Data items
═══
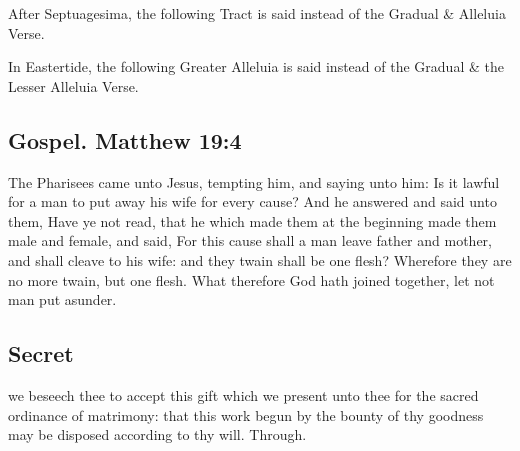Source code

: 
\begin{rubric}
    After Septuagesima, the following Tract is said instead of the Gradual \& Alleluia Verse.
\end{rubric}


\begin{rubric}
    In Eastertide, the following Greater Alleluia is said instead of the Gradual \& the Lesser Alleluia Verse.
\end{rubric}


\subsection{Gospel. {\normalfont Matthew 19:4}}
 The Pharisees came unto Jesus, tempting him, and saying unto him: Is it lawful for a man to put away his wife for every cause? And he answered and said unto them, Have ye not read, that he which made them at the beginning made them male and female, and said, For this cause shall a man leave father and mother, and shall cleave to his wife: and they twain shall be one flesh? Wherefore they are no more twain, but one flesh. What therefore God hath joined together, let not man put asunder.


\subsection{Secret}
 we beseech thee to accept this gift which we present unto thee for the sacred ordinance of matrimony: that this work begun by the bounty of thy goodness may be disposed according to thy will. Through.

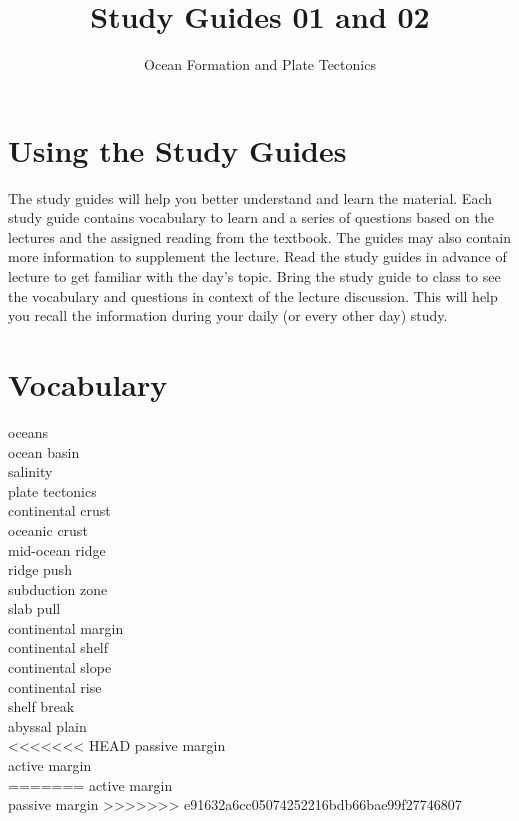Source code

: \documentclass[nofonts, letterpaper]{tufte-handout}
\title{Study Guides 01 and 02}%
\author{Ocean Formation and Plate Tectonics}
\date{} %
\begin{document}
\maketitle	%


\section{Using the Study Guides}
The study guides will help you better understand and learn the material.  Each study guide contains vocabulary to learn and a series of questions based on the lectures and the assigned reading from the textbook.  The guides may also contain more information to supplement the lecture.  Read the study guides in advance of lecture to get familiar with the day's topic. Bring the study guide to class to see the vocabulary and questions in context of the lecture discussion.  This will help you recall the information during your daily (or every other day) study.

\section{Vocabulary}
\vspace{-1\baselineskip}
\begin{multicols}{2}
oceans\\
ocean basin\\
salinity \\
plate tectonics\\
continental crust\\
oceanic crust\\
mid-ocean ridge\\
ridge push\\
subduction zone\\
slab pull\\
continental margin\\
continental shelf\\
continental slope\\
continental rise\\
shelf break\\
abyssal plain\\
<<<<<<< HEAD
passive margin\\
active margin\\
=======
active margin\\
passive margin
>>>>>>> e91632a6cc05074252216bdb66bae99f27746807
\end{multicols}
\end{document}
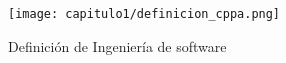 
\begin{figure}[h!] \centering
\texttt{[image: capitulo1/definicion\_cppa.png]} 
\caption{Definici\'on de Ingenier\'ia de software}
\label{figuragoogle}
\end{figure}

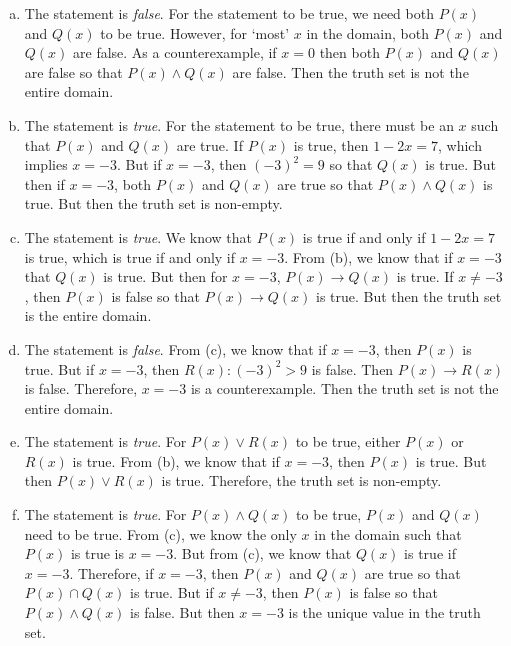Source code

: \documentclass[11pt,letterpaper]{article}
\begin{document}
\sol
\begin{enumerate}[(a)]
\item The statement is \textit{false}. For the statement to be true, we need both $P(x)$ and $Q(x)$ to be true. However, for `most' $x$ in the domain, both $P(x)$ and $Q(x)$ are false. As a counterexample, if $x= 0$ then both $P(x)$ and $Q(x)$ are false so that $P(x) \wedge Q(x)$ are false. Then the truth set is not the entire domain. 
 
\item The statement is \textit{true}. For the statement to be true, there must be an $x$ such that $P(x)$ and $Q(x)$ are true. If $P(x)$ is true, then $1 - 2x= 7$, which implies $x= -3$. But if $x= -3$, then $(-3)^2= 9$ so that $Q(x)$ is true. But then if $x= -3$, both $P(x)$ and $Q(x)$ are true so that $P(x) \wedge Q(x)$ is true. But then the truth set is non-empty. 

\item The statement is \textit{true}. We know that $P(x)$ is true if and only if $1 - 2x= 7$ is true, which is true if and only if $x= -3$. From (b), we know that if $x= -3$ that $Q(x)$ is true. But then for $x= -3$, $P(x) \to Q(x)$ is true. If $x \neq -3$, then $P(x)$ is false so that $P(x) \to Q(x)$ is true. But then the truth set is the entire domain. 

\item The statement is \textit{false}. From (c), we know that if $x= -3$, then $P(x)$ is true. But if $x= -3$, then $R(x) \colon (-3)^2 > 9$ is false. Then $P(x) \to R(x)$ is false. Therefore, $x= -3$ is a counterexample. Then the truth set is not the entire domain. 

\item The statement is \textit{true}. For $P(x) \vee R(x)$ to be true, either $P(x)$ or $R(x)$ is true. From (b), we know that if $x= -3$, then $P(x)$ is true. But then $P(x) \vee R(x)$ is true. Therefore, the truth set is non-empty. 

\item The statement is \textit{true}. For $P(x) \wedge Q(x)$ to be true, $P(x)$ and $Q(x)$ need to be true. From (c), we know the only $x$ in the domain such that $P(x)$ is true is $x= -3$. But from (c), we know that $Q(x)$ is true if $x= -3$. Therefore, if $x= -3$, then $P(x)$ and $Q(x)$ are true so that $P(x) \cap Q(x)$ is true. But if $x \neq -3$, then $P(x)$ is false so that $P(x) \wedge Q(x)$ is false. But then $x= -3$ is the unique value in the truth set. 
\end{enumerate}
\end{document}
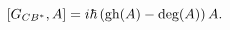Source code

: \begin{equation}
\lbrack G_{CB^{\ast}},A]=i\hbar\left(\hbox{gh}(A)-\hbox{deg}(A)\right)A.
\label{3.19}%
\end{equation}

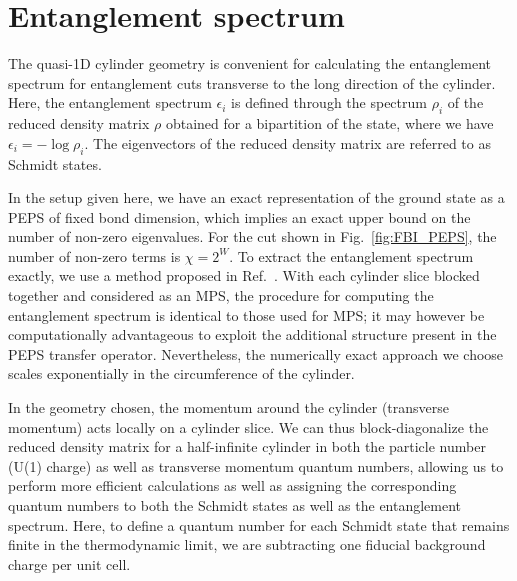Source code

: 
\newcommand{\uL}{\mathbf{L_0}}
\newcommand{\bL}{\mathbf{\bar{L}_0}}

\section{Entanglement spectrum}
\label{sec:ES}

The quasi-1D cylinder geometry is convenient for calculating the
entanglement spectrum for entanglement cuts transverse to the long direction of the
cylinder. Here, the entanglement spectrum $\epsilon_i$ is defined through the spectrum
$\rho_i$ of the reduced density matrix $\rho$ obtained for a bipartition of the state,
where we have $\epsilon_i = -\log \rho_i$.
The eigenvectors of the reduced density matrix are referred to as Schmidt
states.

In the setup given here, we have an exact representation of the ground state as a PEPS of
fixed bond dimension, which implies an exact upper bound on the number of non-zero eigenvalues.
For the cut shown in Fig.~\ref{fig:FBI_PEPS}, the number of non-zero terms is $\chi=2^W$.
To extract the entanglement spectrum exactly, we use a method proposed in Ref.~.
With each cylinder slice blocked together and considered as an MPS, the procedure for
computing the entanglement spectrum is identical to those used for MPS; it may however be
computationally advantageous to exploit the additional structure present in the PEPS transfer
operator. Nevertheless, the numerically exact approach we choose scales exponentially
in the circumference of the cylinder.

In the geometry chosen, the momentum around the cylinder (transverse momentum) acts
locally on a cylinder slice. We can thus block-diagonalize the reduced density matrix
for a half-infinite cylinder in both the particle number (U(1) charge) as well as transverse momentum
quantum numbers, allowing us to perform more efficient calculations as well as assigning
the corresponding quantum numbers to both the Schmidt states as well as the entanglement
spectrum. Here, to define a quantum
number for each Schmidt state that remains finite in the thermodynamic limit,
we are subtracting one fiducial background charge per unit cell.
═══
Start with the line above containing "continental shelf\\" and end with the line containing "is the entire domain.". Set down that stretch exactly, without any pictures.

**RESULT:**
continental shelf\\
continental slope\\
continental rise\\
shelf break\\
abyssal plain\\
<<<<<<< HEAD
passive margin\\
active margin\\
=======
active margin\\
passive margin
>>>>>>> e91632a6cc05074252216bdb66bae99f27746807
\end{multicols}
\end{document}
\begin{figure}[h!] \centering
\texttt{[image: capitulo1/definicion\_cppa.png]} 
\caption{Definici\'on de Ingenier\'ia de software}
\label{figuragoogle}
\end{figure}

Source code

: \documentclass[11pt,letterpaper]{article}
\begin{document}
\sol
\begin{enumerate}[(a)]
\item The statement is \textit{false}. For the statement to be true, we need both $P(x)$ and $Q(x)$ to be true. However, for `most' $x$ in the domain, both $P(x)$ and $Q(x)$ are false. As a counterexample, if $x= 0$ then both $P(x)$ and $Q(x)$ are false so that $P(x) \wedge Q(x)$ are false. Then the truth set is not the entire domain. 
 
\item The statement is \textit{true}. For the statement to be true, there must be an $x$ such that $P(x)$ and $Q(x)$ are true. If $P(x)$ is true, then $1 - 2x= 7$, which implies $x= -3$. But if $x= -3$, then $(-3)^2= 9$ so that $Q(x)$ is true. But then if $x= -3$, both $P(x)$ and $Q(x)$ are true so that $P(x) \wedge Q(x)$ is true. But then the truth set is non-empty. 

\item The statement is \textit{true}. We know that $P(x)$ is true if and only if $1 - 2x= 7$ is true, which is true if and only if $x= -3$. From (b), we know that if $x= -3$ that $Q(x)$ is true. But then for $x= -3$, $P(x) \to Q(x)$ is true. If $x \neq -3$, then $P(x)$ is false so that $P(x) \to Q(x)$ is true. But then the truth set is the entire domain. 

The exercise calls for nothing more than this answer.